Thanks for the input regarding the TT1/TT5. Initially I was sold on the TT1, but I had waffled on that idea and sent an offer on the TT5s just before your post. Spent a bunch of time considering it and heres what I came up with:

There is no appreciable range difference between the TT1/TT5. In fact, the TT1 seems to have a more even coverage range as the TT5 can have issues if the antenna isnt oriented properly.

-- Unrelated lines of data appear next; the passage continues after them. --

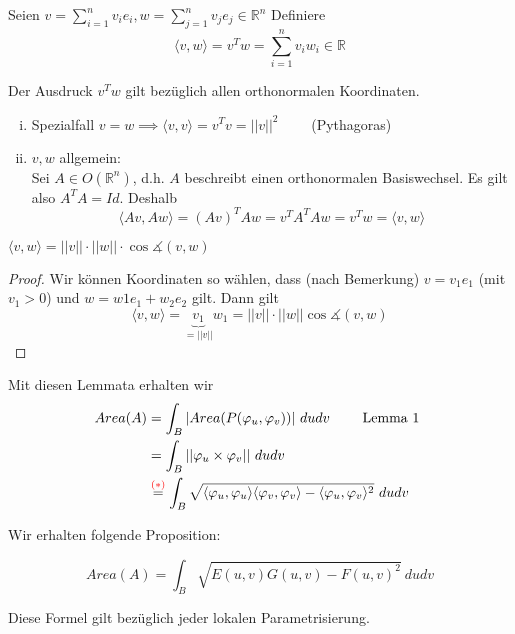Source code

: \documentclass[../main.tex]{subfiles}
\begin{document}
\begin{einschub}
    Seien $v = \sum \limits_{i=1}^n v_ie_i, w = \sum \limits_{j=1}^n v_je_j \in \mathbb{R}^n$ 
    Definiere
    $$\langle v,w\rangle = v^Tw = \sum \limits_{i=1}^n v_iw_i \in \mathbb{R}$$
    \begin{remark}
        Der Ausdruck $v^Tw$ gilt bezüglich allen orthonormalen Koordinaten.
    \end{remark}
    \begin{enumerate}[i)]
        \item Spezialfall $v=w \implies \langle v,v \rangle = v^Tv = ||v||^2 \qquad$ (Pythagoras)
        \item $v,w$ allgemein: \\
        Sei $A \in O(\mathbb{R}^n)$, d.h. $A$ beschreibt einen orthonormalen Basiswechsel. Es gilt also
        $A^TA = Id$. Deshalb
        $$\langle Av, Aw \rangle = (Av)^TAw = v^TA^TAw=v^Tw = \langle v,w\rangle $$
    \end{enumerate}
    \begin{lemma}
        $\langle v,w \rangle = ||v||\cdot ||w|| \cdot \cos \measuredangle (v,w)$
    \end{lemma}
    \begin{proof}
        Wir können Koordinaten so wählen, dass (nach Bemerkung) $v=v_1e_1$ (mit $v_1>0$) und $w=w1e_1+w_2e_2$ gilt.
        Dann gilt
        $$\langle v,w \rangle = \underbrace{v_1}_{=||v||}w_1 = ||v|| \cdot ||w|| \cos \measuredangle(v,w)$$
    \end{proof}
    Mit diesen Lemmata erhalten wir
    \begin{align*}
        Area(A) &= \int _B |Area(P(\varphi _u, \varphi _v))|\ dudv \qquad \text { Lemma 1 }\\
        &= \int _B ||\varphi _u \times \varphi _v || \ dudv \\
        &\overset{\textcolor{red}{(*)}}{=} \int _B \sqrt{\langle \varphi _u, \varphi_u \rangle \langle \varphi _v, \varphi _v\rangle- \langle \varphi _u, \varphi_v\rangle ^2} \ dudv
    \end{align*}
\end{einschub}
Wir erhalten folgende Proposition:
\begin{proposition}
    $$Area(A) = \int _B \sqrt{E(u,v)G(u,v)-F(u,v)^2}\ dudv$$
\end{proposition}
\begin{remark}
    Diese Formel gilt bezüglich jeder lokalen Parametrisierung.
\end{remark}
\end{document}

The TT1 is good for 2,000-3,000 frames or ~100 hours (30-40 on Nikon). But, when they do die they reportedly die somewhat abruptly and may have issues before the battery life indicator shows a problem. I also read that their battery life suffered when used in conjunction with the AC3, but I was unable to correlate this statement to any more info.

I ended up going with two TT5s for two reasons: primarily, I got a response to my offer saying it was first-come-first-serve and it was a good deal. But, just as importantly, the TT5 allows me to work the batteries in my regular charge regimen. After a shoot all devices with batteries get unloaded and before a shoot freshly charged cells are loaded in. Even if the batteries last forever, I like having the peace of mind that all my devices are 100% charged. Weighed against the size advantages, I felt the streamlining of my existing charging process held more weight (the fact my current triggers are not AA's is one of my biggest annoyances with them).